A solid mystery tucked into a colorful thriller dramatizing war’s complexity and devastation.

PEG AND ROSE SOLVE A MURDER

Berenson, Laurien Kensington (304 pp.) $26.00 | Aug. 30, 2022 978-1-4967-3578-2

With Melanie Travis away on vacation, it falls to her feuding aunts to solve a crime. Widowed Peg Turnbull is a respected breeder of standard poodles and a wellknown judge for many different breeds. When her sister-in-law, Rose Donovan, a former nun married to a former priest, turns up at a show, Peg wonders why, as they have a bad relationship due to the disapproving things Rose said when Peg married her brother. Although Rose prefers cats and finds dog shows boring, she says she wants to get to know Peg better and asks her to be her partner at a bridge club. On their arrival, the pair meet their fellow players: a mixed group of men and women, some married, some not, some much better at bridge than others. Despite their own rusty skills and Peg’s observation that at least one of the teams is cheating, the women both enjoy themselves. At their second session, they go down to defeat against the most skilled of the group, Mick Doran and Stan Peters. When Stan is shot to death, the frenemies decide to do a little sleuthing and use the information they’ve picked up at bridge club to line up some suspects even though a detective Peg has crossed swords with before warns them off. Ignoring him, they question all the bridge players. But when someone shoots at Peg and her three precious poodles, it seems likely that they’re closing in on the killer.

If you love dogs and bridge, this character-driven mystery will be especially pleasing.
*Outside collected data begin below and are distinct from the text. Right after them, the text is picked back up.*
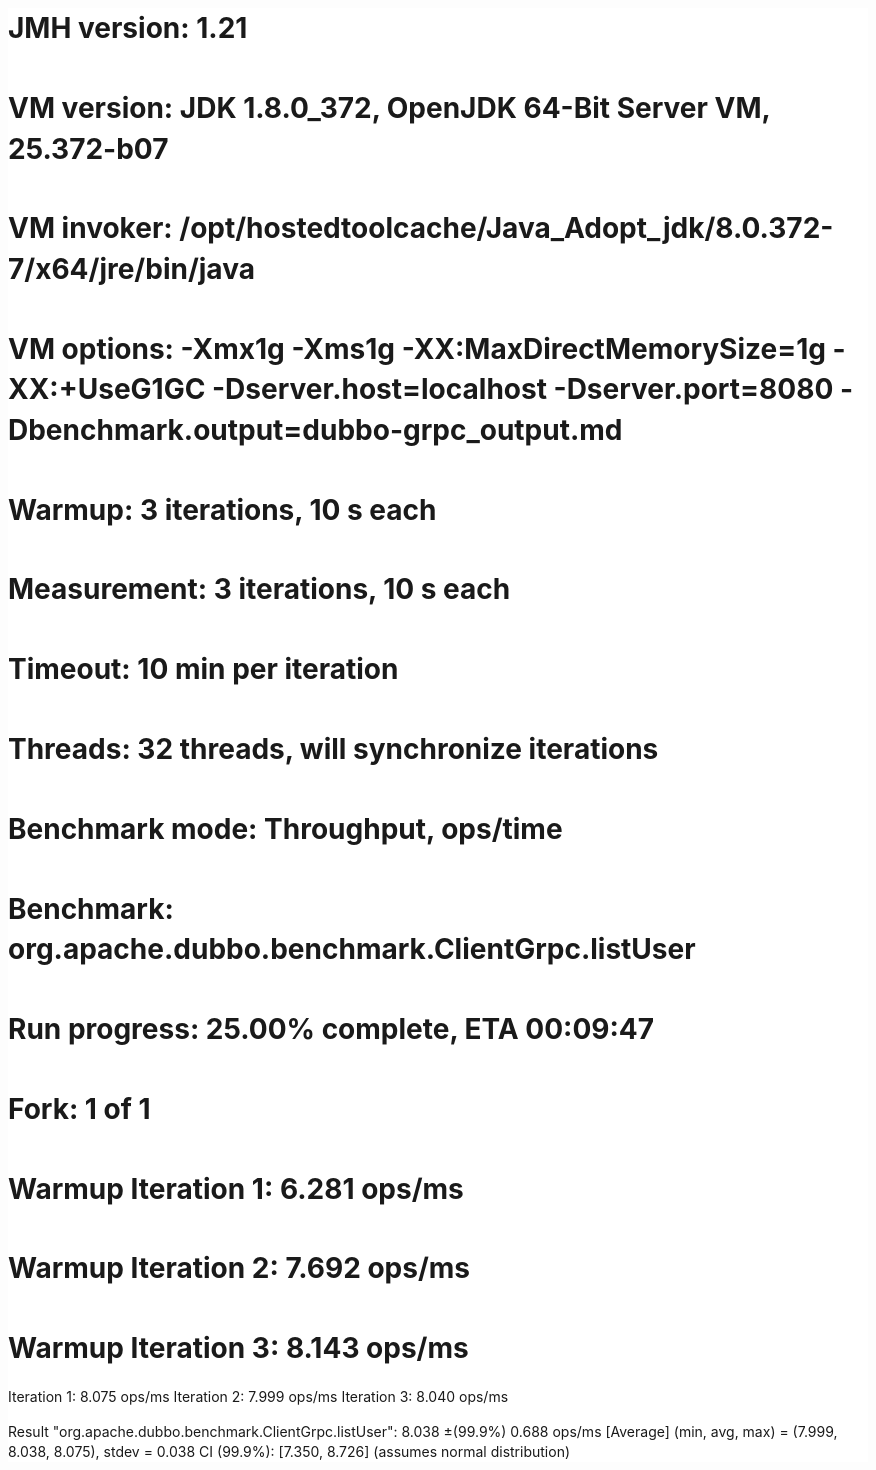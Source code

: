 
# JMH version: 1.21
# VM version: JDK 1.8.0_372, OpenJDK 64-Bit Server VM, 25.372-b07
# VM invoker: /opt/hostedtoolcache/Java_Adopt_jdk/8.0.372-7/x64/jre/bin/java
# VM options: -Xmx1g -Xms1g -XX:MaxDirectMemorySize=1g -XX:+UseG1GC -Dserver.host=localhost -Dserver.port=8080 -Dbenchmark.output=dubbo-grpc_output.md
# Warmup: 3 iterations, 10 s each
# Measurement: 3 iterations, 10 s each
# Timeout: 10 min per iteration
# Threads: 32 threads, will synchronize iterations
# Benchmark mode: Throughput, ops/time
# Benchmark: org.apache.dubbo.benchmark.ClientGrpc.listUser

# Run progress: 25.00% complete, ETA 00:09:47
# Fork: 1 of 1
# Warmup Iteration   1: 6.281 ops/ms
# Warmup Iteration   2: 7.692 ops/ms
# Warmup Iteration   3: 8.143 ops/ms
Iteration   1: 8.075 ops/ms
Iteration   2: 7.999 ops/ms
Iteration   3: 8.040 ops/ms


Result "org.apache.dubbo.benchmark.ClientGrpc.listUser":
  8.038 ±(99.9%) 0.688 ops/ms [Average]
  (min, avg, max) = (7.999, 8.038, 8.075), stdev = 0.038
  CI (99.9%): [7.350, 8.726] (assumes normal distribution)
TWO PARTS SUGAR, ONE PART MURDER

Burns, Valerie Kensington (336 pp.) $15.99 paper | Aug. 30, 2022 978-1-4967-3822-6

A Navy brat inherits a bakery in rural Michigan. Madison Montgomery carries all the baggage of a typical cozy heroine, albeit in a Louis Vuitton suitcase. Dumped by her high-earner fiance: check. Contentious relationship with her father, an admiral, that makes her yearn to succeed on her own terms: check. Inheritance from her grandmother with some pesky strings attached: check. Less common for the genre, Maddy is Black, and she’s young enough to document her life on Instagram. When she learns that she’s now the owner of Baby Cakes in New Bison, Michigan, provided that she operates her late grandma’s bakery for a full year and cares for her giant mastiff, Baby, she responds with a burst of hashtags: #NewVenture #EntrepreneurLife #LoveEnglishMastiffs. With the help of loyal Baby Cakes employees Leroy Danielson and Hannah Portman, sales skyrocket. When mayor Paul Rivers is killed in the bakery, prompting the police to shut down the crime scene, Maddy simply moves the operation into her grandmother’s large, though uninspected and unlicensed, home kitchen and continues to sell her popular delicacies out of her garage. From then on, it’s pretty cookie cutter. Maddy dates most of New Bison’s eligible bachelors until she figures out who’s a good guy and who’s a bad guy and rattles enough cages that the killer eventually comes after her.

#StandardCozyPlot #HealthCodeViolations.